→ Instructions for the task: Lines in which "abuse" appears should be pulled from the data below.

→ Excerpted records:
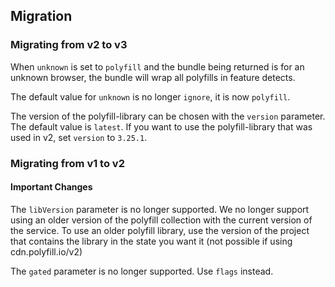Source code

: ## Migration

### Migrating from v2 to v3

When `unknown` is set to `polyfill` and the bundle being returned is for an unknown browser, the bundle will wrap all polyfills in feature detects.

The default value for `unknown` is no longer `ignore`, it is now `polyfill`.

The version of the polyfill-library can be chosen with the `version` parameter. The default value is `latest`. If you want to use the polyfill-library that was used in v2, set `version` to `3.25.1`.

### Migrating from v1 to v2

#### Important Changes

The `libVersion` parameter is no longer supported. We no longer support using an older version of the polyfill collection with the current version of the service.  To use an older polyfill library, use the version of the project that contains the library in the state you want it (not possible if using cdn.polyfill.io/v2)

The `gated` parameter is no longer supported. Use `flags` instead.
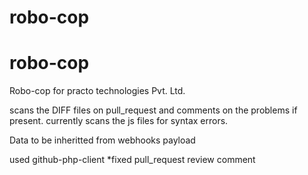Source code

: # robo-cop
# robo-cop


Robo-cop for practo technologies Pvt. Ltd.

scans the DIFF files on pull_request and comments on the problems if present.
currently scans the js files for syntax errors.

Data to be inheritted from webhooks payload

used github-php-client
*fixed pull_request review comment

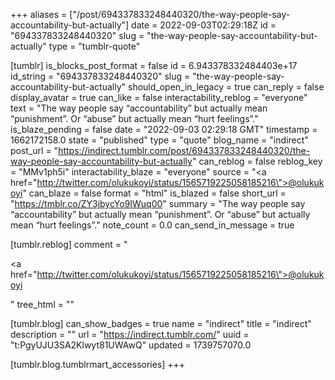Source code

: +++
aliases = ["/post/694337833248440320/the-way-people-say-accountability-but-actually"]
date = 2022-09-03T02:29:18Z
id = "694337833248440320"
slug = "the-way-people-say-accountability-but-actually"
type = "tumblr-quote"

[tumblr]
is_blocks_post_format = false
id = 6.943378332484403e+17
id_string = "694337833248440320"
slug = "the-way-people-say-accountability-but-actually"
should_open_in_legacy = true
can_reply = false
display_avatar = true
can_like = false
interactability_reblog = "everyone"
text = "The way people say “accountability” but actually mean “punishment”. Or “abuse” but actually mean “hurt feelings”."
is_blaze_pending = false
date = "2022-09-03 02:29:18 GMT"
timestamp = 1662172158.0
state = "published"
type = "quote"
blog_name = "indirect"
post_url = "https://indirect.tumblr.com/post/694337833248440320/the-way-people-say-accountability-but-actually"
can_reblog = false
reblog_key = "MMv1ph5i"
interactability_blaze = "everyone"
source = "<a href=\"http://twitter.com/olukukoyi/status/1565719225058185216\">@olukukoyi</a>"
can_blaze = false
format = "html"
is_blazed = false
short_url = "https://tmblr.co/ZY3jbycYo9IWuq00"
summary = "The way people say “accountability” but actually mean “punishment”. Or “abuse” but actually mean “hurt feelings”."
note_count = 0.0
can_send_in_message = true

[tumblr.reblog]
comment = "<p><a href=\"http://twitter.com/olukukoyi/status/1565719225058185216\">@olukukoyi</a></p>"
tree_html = ""

[tumblr.blog]
can_show_badges = true
name = "indirect"
title = "indirect"
description = ""
url = "https://indirect.tumblr.com/"
uuid = "t:PgyUJU3SA2Klwyt81UWAwQ"
updated = 1739757070.0

[tumblr.blog.tumblrmart_accessories]
+++
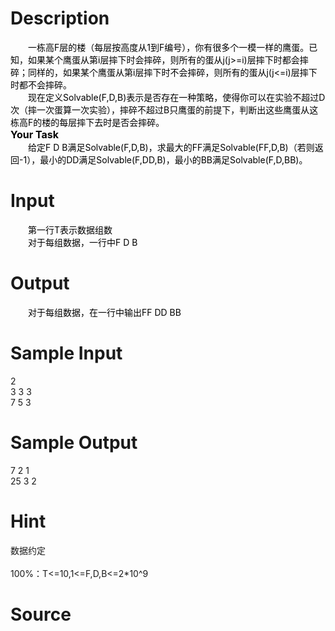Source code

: 
# Description

<div class="content"><div style="text-indent: 21pt" align="left"><span style="color: black">一栋高F层的楼（每层按高度从1到F编号），你有很多个一模一样的鹰蛋。已知，如果某个鹰蛋从第i层摔下时会摔碎，则所有的蛋从j(j&gt;=i)层摔下时都会摔碎；同样的，如果某个鹰蛋从第i层摔下时不会摔碎，则所有的蛋从j(j&lt;=i)层摔下时都不会摔碎。</span></div>
<div style="text-indent: 21pt" align="left"><span style="color: black">现在定义Solvable(F,D,B)表示是否存在一种策略，使得你可以在实验不超过D次（摔一次蛋算一次实验），摔碎不超过B只鹰蛋的前提下，判断出这些鹰蛋从这栋高F的楼的每层摔下去时是否会摔碎。</span></div>
<div align="left"><b><span style="font-size: 12pt; color: black">Your Task</span></b></div>
<div style="text-indent: 21pt" align="left"><span style="color: black">给定F D B满足Solvable(F,D,B)，求最大的FF满足Solvable(FF,D,B)（若</span><span style="color: black">则返回-1），最小的DD满足Solvable(F,DD,B)，最小的BB满足Solvable(F,D,BB)。</span></div></div>

# Input

<div class="content"><div style="text-indent: 21pt" align="left"><span style="color: black">第一行T表示数据组数</span></div>
<div style="text-indent: 21pt" align="left"><span style="color: black">对于每组数据，一行中F D B</span></div></div>

# Output

<div class="content"><div style="text-indent: 21pt" align="left"><span style="color: black">对于每组数据，在一行中输出FF DD BB</span></div></div>

# Sample Input

<div class="content"><span class="sampledata">2<br/>
3 3 3<br/>
7 5 3<br/>
</span></div>

# Sample Output

<div class="content"><span class="sampledata">7 2 1<br/>
25 3 2<br/>
</span></div>

# Hint

<div class="content"><p></p><p>数据约定<br/><br/>
100%：T&lt;=10,1&lt;=F,D,B&lt;=2*10^9</p><p></p></div>

# Source

<div class="content"><p><a href="problemset.php?search="></a></p></div>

→ Reply to the exercise:
text = "The way people say “accountability” but actually mean “punishment”. Or “abuse” but actually mean “hurt feelings”."
summary = "The way people say “accountability” but actually mean “punishment”. Or “abuse” but actually mean “hurt feelings”."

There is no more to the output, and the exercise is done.